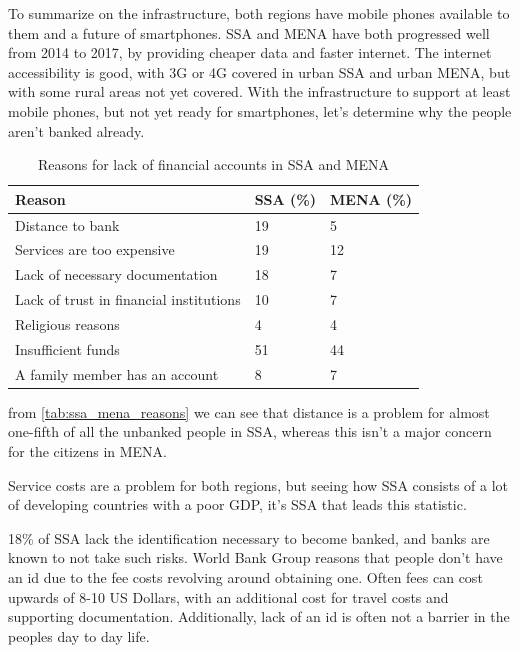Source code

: \documentclass[11pt, a4paper]{article}
\begin{document}
To summarize on the infrastructure, both regions have mobile phones available to them and a future of smartphones. SSA and MENA have both progressed well from 2014 to 2017, by providing cheaper data and faster internet. The internet accessibility is good, with 3G or 4G covered in urban SSA and urban MENA, but with some rural areas not yet covered. With the infrastructure to support at least mobile phones, but not yet ready for smartphones, let's determine why the people aren't banked already.

\begin{table}[!ht]
\centering
\begin{tabular}{|l|l|l|}
\hline
\textbf{Reason} & \textbf{SSA (\%)} & \textbf{MENA (\%)} \\ \hline
Distance to bank & 19 & 5 \\ \hline
Services are too expensive & 19 & 12 \\ \hline
Lack of necessary documentation & 18 & 7 \\ \hline
Lack of trust in financial institutions & 10 & 7 \\ \hline
Religious reasons & 4 & 4 \\ \hline
Insufficient funds & 51 & 44 \\ \hline
A family member has an account & 8 & 7\\ \hline
\end{tabular}
\caption{Reasons for lack of financial accounts in SSA and MENA\cite{gfindex}}
\label{tab:ssa_mena_reasons}
\end{table}

from \autoref{tab:ssa_mena_reasons} we can see that distance is a problem for almost one-fifth of all the unbanked people in SSA, whereas this isn't a major concern for the citizens in MENA.

Service costs are a problem for both regions, but seeing how SSA consists of a lot of developing countries with a poor GDP, it's SSA that leads this statistic.

18\% of SSA lack the identification necessary to become banked, and banks are known to not take such risks. World Bank Group\cite{worldbankid} reasons that people don't have an id due to the fee costs revolving around obtaining one. Often fees can cost upwards of 8-10 US Dollars\cite{worldbankid}, with an additional cost for travel costs and supporting documentation\cite{worldbankid}. Additionally, lack of an id is often not a barrier in the peoples day to day life\cite{worldbankid}.
\end{document}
-=-=-
■ TRY IT
Reproduce exactly the section above that begins at the line containing "for lack of" and ends at the line containing "Service costs are", leaving out all other lines.

■ SOLUTION FOR THIS EXERCISE
\caption{Reasons for lack of financial accounts in SSA and MENA\cite{gfindex}}
\label{tab:ssa_mena_reasons}
\end{table}

from \autoref{tab:ssa_mena_reasons} we can see that distance is a problem for almost one-fifth of all the unbanked people in SSA, whereas this isn't a major concern for the citizens in MENA.

Service costs are a problem for both regions, but seeing how SSA consists of a lot of developing countries with a poor GDP, it's SSA that leads this statistic.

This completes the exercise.